The Dutch guys gave a speech thanking us for all our hard work and wishing us good luck in the future. They were surrounded by security guards. My boss wasn't anywhere around. I don't think I could have faced him. The people beneath me didn't look at me at all.

We weren't allowed to go back to our desk, for fear we'd take revenge by messing up the computer systems. They did let us go to the bathroom, and the women went in the women's room and cried, and the men went in the men's room and busted up all the fixtures. The guards were supposed to escort us out; someone else was going to pack up our stuff and send it to us.

I went past my desk and saw all my things there, the lipstick on the coffee mug, smudged lipstick on my typewriter keys, lipstick on the end of all my pens. A guard unlocked the bottom drawer and gave me my purse.

Forty-five minutes after the start of the coffee break, I was standing in the rain on Third Avenue. My umbrella was still in the office closet and I couldn't go back to get it. I went home and watched daytime television through a blurry veil of tears. There was nothing on except game shows and an old Joan Crawford movie.

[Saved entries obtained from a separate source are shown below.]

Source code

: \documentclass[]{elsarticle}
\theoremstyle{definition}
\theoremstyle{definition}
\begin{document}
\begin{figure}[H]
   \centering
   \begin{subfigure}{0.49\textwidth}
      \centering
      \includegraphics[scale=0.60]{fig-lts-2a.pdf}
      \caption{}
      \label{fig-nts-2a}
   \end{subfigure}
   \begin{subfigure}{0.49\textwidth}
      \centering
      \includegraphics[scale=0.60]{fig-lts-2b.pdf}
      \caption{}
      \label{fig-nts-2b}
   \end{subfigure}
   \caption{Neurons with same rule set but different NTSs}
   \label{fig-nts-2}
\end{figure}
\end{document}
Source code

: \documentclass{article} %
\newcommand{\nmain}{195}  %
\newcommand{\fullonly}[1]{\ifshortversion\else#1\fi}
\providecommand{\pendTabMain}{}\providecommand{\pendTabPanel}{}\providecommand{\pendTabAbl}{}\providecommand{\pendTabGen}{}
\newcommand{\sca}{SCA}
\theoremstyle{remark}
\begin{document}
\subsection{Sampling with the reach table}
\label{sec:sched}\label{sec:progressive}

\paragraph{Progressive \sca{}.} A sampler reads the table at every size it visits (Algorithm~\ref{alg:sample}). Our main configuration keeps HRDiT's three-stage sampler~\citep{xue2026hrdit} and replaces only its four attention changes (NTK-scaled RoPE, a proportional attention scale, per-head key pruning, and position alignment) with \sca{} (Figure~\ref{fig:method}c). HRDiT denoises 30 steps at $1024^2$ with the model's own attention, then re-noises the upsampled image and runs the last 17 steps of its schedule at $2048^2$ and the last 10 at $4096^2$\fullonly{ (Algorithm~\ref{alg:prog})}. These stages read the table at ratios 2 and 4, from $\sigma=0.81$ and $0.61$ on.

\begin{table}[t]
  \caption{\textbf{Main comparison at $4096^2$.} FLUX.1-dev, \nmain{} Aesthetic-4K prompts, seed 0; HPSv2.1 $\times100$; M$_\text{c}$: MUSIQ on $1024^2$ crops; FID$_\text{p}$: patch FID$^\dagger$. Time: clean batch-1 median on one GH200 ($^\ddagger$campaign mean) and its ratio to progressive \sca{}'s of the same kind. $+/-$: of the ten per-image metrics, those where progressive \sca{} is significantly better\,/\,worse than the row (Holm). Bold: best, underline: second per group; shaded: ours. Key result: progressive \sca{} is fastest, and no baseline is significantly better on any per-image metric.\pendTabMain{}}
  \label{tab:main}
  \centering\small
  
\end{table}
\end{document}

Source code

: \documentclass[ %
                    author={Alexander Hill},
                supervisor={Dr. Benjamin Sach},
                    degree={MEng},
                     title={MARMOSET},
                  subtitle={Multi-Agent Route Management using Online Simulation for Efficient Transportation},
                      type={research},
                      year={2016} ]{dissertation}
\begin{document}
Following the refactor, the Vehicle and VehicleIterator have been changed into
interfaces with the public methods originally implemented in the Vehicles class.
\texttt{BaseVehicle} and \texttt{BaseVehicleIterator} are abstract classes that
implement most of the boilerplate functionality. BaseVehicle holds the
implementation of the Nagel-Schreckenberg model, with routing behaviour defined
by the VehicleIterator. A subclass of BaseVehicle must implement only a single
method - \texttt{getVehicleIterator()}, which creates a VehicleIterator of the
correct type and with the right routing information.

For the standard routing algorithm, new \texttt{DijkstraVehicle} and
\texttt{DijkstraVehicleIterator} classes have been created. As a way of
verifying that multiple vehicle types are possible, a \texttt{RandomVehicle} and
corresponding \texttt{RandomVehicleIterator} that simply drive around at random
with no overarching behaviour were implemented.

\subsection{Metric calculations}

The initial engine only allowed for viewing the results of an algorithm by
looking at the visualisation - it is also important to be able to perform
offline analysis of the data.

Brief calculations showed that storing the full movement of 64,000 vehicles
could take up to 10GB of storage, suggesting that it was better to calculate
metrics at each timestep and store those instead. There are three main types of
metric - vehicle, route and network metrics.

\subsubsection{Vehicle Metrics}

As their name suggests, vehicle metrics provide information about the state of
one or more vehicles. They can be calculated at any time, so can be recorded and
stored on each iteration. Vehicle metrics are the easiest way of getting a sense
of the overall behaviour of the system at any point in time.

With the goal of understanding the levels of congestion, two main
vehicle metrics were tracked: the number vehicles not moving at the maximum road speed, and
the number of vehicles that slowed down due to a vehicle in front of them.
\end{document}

The day after I was let go I didn't go out at all. I just lay on the couch, thinking as every hour passed what I would be doing if I were at work. Nobody else was home in the daytime, and I left a half-dozen messages on answering machines. The Joan Crawford movie turned out to be one in a whole series of Joan Crawford movies, a festival or something, with Joan acting strong-willed and arching her eyebrows at things. I wished my boss would call, but he didn't.

That afternoon I tried to tire myself out cleaning the apartment. I kept coming across stuff with our corporate logo on it, t-shirts and frisbees and a Queen of Overtime beer glass, which fell on the floor and shattered. The rest of the stuff I put in a box, and I put the box in a closet. Later, I took the box out to the corner in the rain.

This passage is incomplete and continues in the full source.